Electric energy storage is probably the first viable for households since they pay the highest electricity tariffs, being a factor four higher than bulk electricity prices. The attractiveness depends on the subsidy systems (if existing), the electricity price and the purchase cost of a PV installation and a battery system. Since the electricity price may not remain constant during the lifetime of the storage system, a financial cash flow calculation is needed including discount rate and inflation. In this research the optimal PV-battery system is determined as a function of the remuneration (discerning a subsidised region, a “market” price region and no fees at all), the investment year (2012, 2017 and 2021) and the electricity price increase rate (0%, 4%, 6%) (including the general inflation rate). The analysis is based on available battery energy storage systems on the market and on real household measurement data. All these degrees of freedom secure the accuracy of the analysis.
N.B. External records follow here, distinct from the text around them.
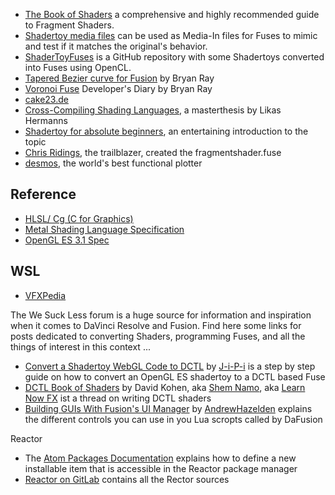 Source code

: 
- [The Book of Shaders](https://thebookofshaders.com) a comprehensive and highly recommended guide to Fragment Shaders.
- [Shadertoy media files](https://shadertoyunofficial.wordpress.com/2019/07/23/shadertoy-media-files/) can be used as Media-In files for Fuses to mimic and test if it matches the original's behavior.
- [ShaderToyFuses](https://github.com/svenneve/ShaderToyFuses) is a GitHub repository with some Shadertoys converted into Fuses using OpenCL.
- [Tapered Bezier curve for Fusion](http://www.bryanray.name/wordpress/tapered-bezier-curve-for-fusion/) by Bryan Ray
- [Voronoi Fuse](http://www.bryanray.name/wordpress/voronoi-fuse-developers-diary/) Developer's Diary by Bryan Ray
- [cake23.de](https://www.cake23.de)
- [Cross-Compiling Shading Languages](https://lukas-hermanns.info/download/masterthesis_ccsl_lhermanns.pdf), a masterthesis by Likas Hermanns
- [Shadertoy for absolute beginners](https://www.youtube.com/watch?v=u5HAYVHsasc), an entertaining introduction to the topic
- [Chris Ridings](https://www.youtube.com/channel/UCATpHEAIqyE2CBpl2Zf847g), the trailblazer, created the fragmentshader.fuse
- [desmos](https://www.desmos.com/calculator?lang=de), the world's best functional plotter

## Reference

- [HLSL/ Cg (C for Graphics)](https://developer.nvidia.com/cg-toolkit)
- [Metal Shading Language Specification](https://developer.apple.com/metal/Metal-Shading-Language-Specification.pdf)
- [OpenGL ES 3.1 Spec](https://www.khronos.org/registry/OpenGL/specs/es/3.1/es_spec_3.1.pdf)


## WSL

- [VFXPedia](https://www.steakunderwater.com/VFXPedia/96.0.243.189/index4875.html?title=Main_Page)

The We Suck Less forum is a huge source for information and inspiration when it comes to DaVinci Resolve and Fusion. Find here some links for posts dedicated to converting Shaders, programming Fuses, and all the things of interest in this context ...

- [Convert a Shadertoy WebGL Code to DCTL](https://www.steakunderwater.com/wesuckless/viewtopic.php?f=17&t=4460) by [J-i-P-i](https://github.com/J-i-P-i) is a step by step guide on how to convert an OpenGL ES shadertoy to a DCTL based Fuse
- [DCTL Book of Shaders](https://www.steakunderwater.com/wesuckless/viewtopic.php?p=32060#p32060) by David Kohen, aka [Shem Namo](https://www.steakunderwater.com/wesuckless/memberlist.php?mode=viewprofile&u=4260), aka [Learn Now FX](https://www.youtube.com/LearnNowFX) ist a thread on writing DCTL shaders
- [Building GUIs With Fusion's UI Manager](https://www.steakunderwater.com/wesuckless/viewtopic.php?t=1411) by [AndrewHazelden](https://github.com/AndrewHazelden) explains the different controls you can use in you Lua scropts called by DaFusion

Reactor
- The [Atom Packages Documentation](https://www.steakunderwater.com/wesuckless/viewtopic.php?p=13229#p13229) explains how to define a new installable item that is accessible in the Reactor package manager
- [Reactor on GitLab](https://gitlab.com/WeSuckLess/Reactor/tree/master) contains all the Rector sources

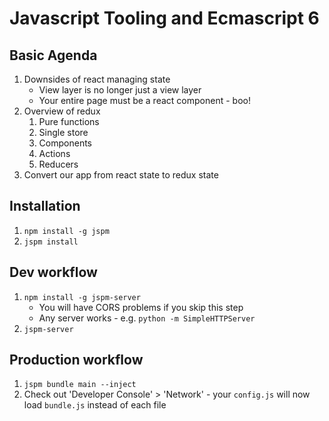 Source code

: # Javascript Tooling and Ecmascript 6

## Basic Agenda

1. Downsides of react managing state
    - View layer is no longer just a view layer
    - Your entire page must be a react component - boo!
1. Overview of redux
    1. Pure functions
    1. Single store
    1. Components
    1. Actions
    1. Reducers
1. Convert our app from react state to redux state

## Installation

1. `npm install -g jspm`
1. `jspm install`

## Dev workflow

1. `npm install -g jspm-server`
    - You will have CORS problems if you skip this step
    - Any server works - e.g. `python -m SimpleHTTPServer`
1. `jspm-server`

## Production workflow

1. `jspm bundle main --inject`
1. Check out 'Developer Console' > 'Network' - your `config.js` will now load `bundle.js` instead of each file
The article shows also the battery throughput cost with a direct comparison to the electricity cost.

Suggested Citation

  • Mulder, Grietus & Six, Daan & Claessens, Bert & Broes, Thijs & Omar, Noshin & Mierlo, Joeri Van, 2013. "The dimensioning of PV-battery systems depending on the incentive and selling price conditions," Applied Energy, Elsevier, vol. 111(C), pages 1126-1135.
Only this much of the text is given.